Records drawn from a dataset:
=== Begin Enclosure ===

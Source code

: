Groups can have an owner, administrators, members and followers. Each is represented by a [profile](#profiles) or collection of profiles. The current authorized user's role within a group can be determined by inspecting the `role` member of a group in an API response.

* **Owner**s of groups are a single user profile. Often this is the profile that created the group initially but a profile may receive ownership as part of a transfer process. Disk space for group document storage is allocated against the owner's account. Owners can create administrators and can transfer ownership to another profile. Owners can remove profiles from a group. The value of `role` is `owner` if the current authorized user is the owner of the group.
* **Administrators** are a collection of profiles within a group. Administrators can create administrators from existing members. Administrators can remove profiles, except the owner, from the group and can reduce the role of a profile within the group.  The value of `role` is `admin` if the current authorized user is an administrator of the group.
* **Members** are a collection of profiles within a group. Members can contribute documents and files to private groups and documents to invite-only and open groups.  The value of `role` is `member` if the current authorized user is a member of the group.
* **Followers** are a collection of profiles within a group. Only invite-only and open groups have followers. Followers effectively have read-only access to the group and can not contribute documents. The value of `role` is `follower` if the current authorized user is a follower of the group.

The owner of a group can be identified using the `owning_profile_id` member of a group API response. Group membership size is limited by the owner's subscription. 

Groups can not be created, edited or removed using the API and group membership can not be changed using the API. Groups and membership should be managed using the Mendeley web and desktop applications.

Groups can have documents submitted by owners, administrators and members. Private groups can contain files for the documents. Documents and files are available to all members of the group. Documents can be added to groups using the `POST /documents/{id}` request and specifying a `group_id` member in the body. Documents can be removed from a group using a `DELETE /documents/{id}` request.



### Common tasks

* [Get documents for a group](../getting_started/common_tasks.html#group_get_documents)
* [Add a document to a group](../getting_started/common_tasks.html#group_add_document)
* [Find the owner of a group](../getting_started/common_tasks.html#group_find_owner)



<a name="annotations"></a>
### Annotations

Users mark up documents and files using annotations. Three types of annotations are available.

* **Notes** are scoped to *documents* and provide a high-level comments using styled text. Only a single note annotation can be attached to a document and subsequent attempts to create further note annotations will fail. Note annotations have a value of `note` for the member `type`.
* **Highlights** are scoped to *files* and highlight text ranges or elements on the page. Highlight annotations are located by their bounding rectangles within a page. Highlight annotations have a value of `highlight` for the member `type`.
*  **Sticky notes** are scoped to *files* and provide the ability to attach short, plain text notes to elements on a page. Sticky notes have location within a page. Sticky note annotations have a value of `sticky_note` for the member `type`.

=== End Enclosure ===
=== Begin Enclosure ===

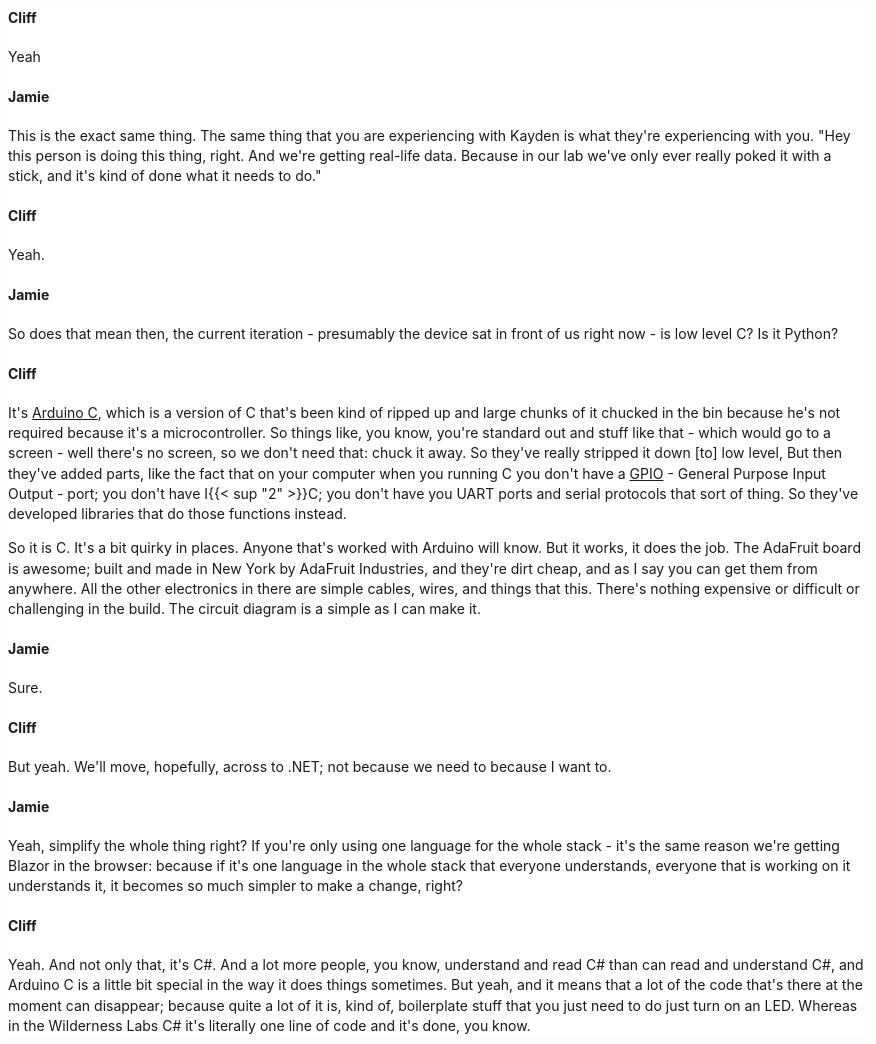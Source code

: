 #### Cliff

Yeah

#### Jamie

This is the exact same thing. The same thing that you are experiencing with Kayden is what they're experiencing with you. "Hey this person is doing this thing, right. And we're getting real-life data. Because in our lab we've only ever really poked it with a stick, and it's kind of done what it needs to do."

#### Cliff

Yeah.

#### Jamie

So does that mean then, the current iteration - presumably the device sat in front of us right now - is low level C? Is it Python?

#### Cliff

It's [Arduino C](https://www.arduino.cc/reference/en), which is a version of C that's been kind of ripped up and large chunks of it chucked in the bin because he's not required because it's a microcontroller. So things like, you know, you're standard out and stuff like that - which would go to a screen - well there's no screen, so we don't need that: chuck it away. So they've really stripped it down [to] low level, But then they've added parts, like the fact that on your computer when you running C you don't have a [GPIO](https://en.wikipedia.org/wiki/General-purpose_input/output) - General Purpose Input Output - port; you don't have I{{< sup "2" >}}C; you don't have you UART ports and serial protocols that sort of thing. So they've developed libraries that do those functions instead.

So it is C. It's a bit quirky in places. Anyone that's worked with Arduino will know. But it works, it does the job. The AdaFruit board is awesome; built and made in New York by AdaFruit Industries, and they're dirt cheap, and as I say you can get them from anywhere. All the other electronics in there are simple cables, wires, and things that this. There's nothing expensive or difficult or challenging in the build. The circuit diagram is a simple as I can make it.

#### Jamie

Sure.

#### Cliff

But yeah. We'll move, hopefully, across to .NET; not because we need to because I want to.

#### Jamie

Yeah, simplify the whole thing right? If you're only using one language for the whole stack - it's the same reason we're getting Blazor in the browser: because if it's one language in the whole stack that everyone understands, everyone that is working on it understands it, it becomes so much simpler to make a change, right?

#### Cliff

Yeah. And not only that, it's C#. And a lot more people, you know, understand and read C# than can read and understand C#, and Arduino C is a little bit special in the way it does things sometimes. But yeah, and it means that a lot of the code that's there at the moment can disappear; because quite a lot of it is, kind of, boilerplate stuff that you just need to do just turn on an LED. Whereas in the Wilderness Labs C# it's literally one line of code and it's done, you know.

=== End Enclosure ===

== DIRECTIONS FOR THIS TASK ==
Which lines of the data contain "html"? Copy them all.

== YOUR RESPONSE ==
* [Get documents for a group](../getting_started/common_tasks.html#group_get_documents)
* [Add a document to a group](../getting_started/common_tasks.html#group_add_document)
* [Find the owner of a group](../getting_started/common_tasks.html#group_find_owner)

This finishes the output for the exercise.